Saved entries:

-=-=-

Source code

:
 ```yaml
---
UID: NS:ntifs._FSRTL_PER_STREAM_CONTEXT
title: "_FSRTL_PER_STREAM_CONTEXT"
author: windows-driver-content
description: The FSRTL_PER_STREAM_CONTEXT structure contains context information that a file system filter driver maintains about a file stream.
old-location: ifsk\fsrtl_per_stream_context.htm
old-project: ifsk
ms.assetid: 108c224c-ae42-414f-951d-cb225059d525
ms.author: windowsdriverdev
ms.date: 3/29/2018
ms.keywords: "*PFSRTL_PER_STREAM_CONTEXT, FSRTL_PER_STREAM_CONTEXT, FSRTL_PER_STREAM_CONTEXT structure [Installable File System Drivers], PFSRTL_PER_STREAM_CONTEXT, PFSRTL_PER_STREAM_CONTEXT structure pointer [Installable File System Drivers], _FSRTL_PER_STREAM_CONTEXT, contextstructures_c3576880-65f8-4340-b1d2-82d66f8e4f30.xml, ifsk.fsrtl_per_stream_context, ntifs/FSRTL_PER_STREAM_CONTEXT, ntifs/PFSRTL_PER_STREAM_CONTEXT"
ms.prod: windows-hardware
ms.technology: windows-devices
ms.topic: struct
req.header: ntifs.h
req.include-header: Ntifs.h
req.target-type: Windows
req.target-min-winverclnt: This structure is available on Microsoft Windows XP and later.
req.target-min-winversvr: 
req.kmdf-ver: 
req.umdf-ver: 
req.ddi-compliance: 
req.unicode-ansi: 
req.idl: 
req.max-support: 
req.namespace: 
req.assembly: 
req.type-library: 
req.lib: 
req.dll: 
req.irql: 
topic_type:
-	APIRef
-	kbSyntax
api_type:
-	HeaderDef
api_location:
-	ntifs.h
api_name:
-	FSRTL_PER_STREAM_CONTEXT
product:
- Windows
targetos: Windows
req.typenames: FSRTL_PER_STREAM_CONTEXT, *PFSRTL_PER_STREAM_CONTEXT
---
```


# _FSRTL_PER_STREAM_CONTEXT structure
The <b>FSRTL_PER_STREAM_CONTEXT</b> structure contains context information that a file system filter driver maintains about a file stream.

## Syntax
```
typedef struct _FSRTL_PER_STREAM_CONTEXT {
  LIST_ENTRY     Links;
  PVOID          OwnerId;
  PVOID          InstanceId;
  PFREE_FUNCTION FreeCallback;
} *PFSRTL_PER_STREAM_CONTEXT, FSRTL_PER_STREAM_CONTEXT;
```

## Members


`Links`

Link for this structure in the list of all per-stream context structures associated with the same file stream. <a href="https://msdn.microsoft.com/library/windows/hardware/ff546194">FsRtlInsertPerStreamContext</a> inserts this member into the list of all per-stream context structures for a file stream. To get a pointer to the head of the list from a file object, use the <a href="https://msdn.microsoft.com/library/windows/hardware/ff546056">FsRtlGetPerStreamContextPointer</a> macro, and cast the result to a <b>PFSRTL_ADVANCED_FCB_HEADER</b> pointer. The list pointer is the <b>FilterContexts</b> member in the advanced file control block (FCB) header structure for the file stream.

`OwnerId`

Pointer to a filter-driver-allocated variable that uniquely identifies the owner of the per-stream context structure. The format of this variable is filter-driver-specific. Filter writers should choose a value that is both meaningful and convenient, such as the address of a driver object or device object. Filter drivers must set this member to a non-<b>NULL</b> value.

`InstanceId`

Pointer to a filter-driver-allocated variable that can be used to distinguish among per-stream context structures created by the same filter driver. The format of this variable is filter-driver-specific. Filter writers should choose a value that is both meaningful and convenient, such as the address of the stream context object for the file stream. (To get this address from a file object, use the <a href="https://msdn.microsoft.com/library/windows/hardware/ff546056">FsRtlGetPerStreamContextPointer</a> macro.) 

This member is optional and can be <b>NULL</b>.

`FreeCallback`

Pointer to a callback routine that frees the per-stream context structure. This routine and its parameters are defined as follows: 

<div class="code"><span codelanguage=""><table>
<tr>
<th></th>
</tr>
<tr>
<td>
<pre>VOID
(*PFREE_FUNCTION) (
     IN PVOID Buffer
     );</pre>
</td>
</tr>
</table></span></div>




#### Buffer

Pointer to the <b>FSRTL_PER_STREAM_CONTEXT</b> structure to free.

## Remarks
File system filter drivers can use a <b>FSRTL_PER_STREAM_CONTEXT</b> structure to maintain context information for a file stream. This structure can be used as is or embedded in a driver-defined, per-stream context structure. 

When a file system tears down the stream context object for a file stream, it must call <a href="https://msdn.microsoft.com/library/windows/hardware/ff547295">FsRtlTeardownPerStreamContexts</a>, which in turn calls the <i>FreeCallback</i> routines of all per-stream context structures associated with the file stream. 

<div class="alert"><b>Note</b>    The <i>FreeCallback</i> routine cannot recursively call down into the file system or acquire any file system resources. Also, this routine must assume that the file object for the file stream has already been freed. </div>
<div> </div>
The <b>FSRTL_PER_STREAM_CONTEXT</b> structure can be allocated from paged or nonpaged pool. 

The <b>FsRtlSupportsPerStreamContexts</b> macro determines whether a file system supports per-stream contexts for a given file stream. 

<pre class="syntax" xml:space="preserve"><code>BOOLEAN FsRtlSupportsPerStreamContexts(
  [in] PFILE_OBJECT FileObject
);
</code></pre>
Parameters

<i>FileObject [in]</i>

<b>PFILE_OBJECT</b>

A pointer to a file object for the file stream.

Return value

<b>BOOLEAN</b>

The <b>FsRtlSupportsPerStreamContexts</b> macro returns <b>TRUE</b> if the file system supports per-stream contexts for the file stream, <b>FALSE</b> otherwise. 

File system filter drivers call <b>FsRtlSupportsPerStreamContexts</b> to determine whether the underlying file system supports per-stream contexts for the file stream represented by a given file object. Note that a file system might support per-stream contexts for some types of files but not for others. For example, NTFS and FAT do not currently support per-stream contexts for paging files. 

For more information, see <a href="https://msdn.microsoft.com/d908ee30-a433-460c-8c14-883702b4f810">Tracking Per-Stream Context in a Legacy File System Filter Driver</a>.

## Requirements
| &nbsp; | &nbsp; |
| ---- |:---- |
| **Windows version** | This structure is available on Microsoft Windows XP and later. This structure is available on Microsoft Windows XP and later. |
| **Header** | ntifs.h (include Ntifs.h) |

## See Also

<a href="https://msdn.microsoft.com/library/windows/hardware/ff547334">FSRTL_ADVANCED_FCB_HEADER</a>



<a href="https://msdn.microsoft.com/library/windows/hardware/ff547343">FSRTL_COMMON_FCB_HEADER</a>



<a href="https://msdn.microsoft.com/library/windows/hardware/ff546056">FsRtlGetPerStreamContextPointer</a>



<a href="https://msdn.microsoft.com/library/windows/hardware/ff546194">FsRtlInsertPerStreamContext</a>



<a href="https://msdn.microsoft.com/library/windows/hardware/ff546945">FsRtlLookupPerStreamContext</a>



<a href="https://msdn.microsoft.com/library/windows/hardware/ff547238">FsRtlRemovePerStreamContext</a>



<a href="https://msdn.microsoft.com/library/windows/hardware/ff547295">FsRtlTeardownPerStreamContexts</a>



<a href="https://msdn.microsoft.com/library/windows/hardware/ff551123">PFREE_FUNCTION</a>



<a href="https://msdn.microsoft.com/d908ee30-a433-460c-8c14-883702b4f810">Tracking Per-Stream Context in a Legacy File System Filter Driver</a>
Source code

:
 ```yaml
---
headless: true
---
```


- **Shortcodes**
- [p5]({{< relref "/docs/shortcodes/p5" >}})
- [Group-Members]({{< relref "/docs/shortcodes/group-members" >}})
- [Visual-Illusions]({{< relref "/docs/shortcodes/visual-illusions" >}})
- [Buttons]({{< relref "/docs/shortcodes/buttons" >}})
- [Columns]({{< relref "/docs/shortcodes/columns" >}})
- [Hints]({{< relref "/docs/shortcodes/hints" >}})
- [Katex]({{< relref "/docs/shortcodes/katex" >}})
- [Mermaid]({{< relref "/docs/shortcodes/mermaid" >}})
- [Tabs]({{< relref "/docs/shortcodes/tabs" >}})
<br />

-=-=-

### Exercise requirements
Go through the records line by line and count those that contain the string "maintains". Answer with the count alone.

### Answer section
2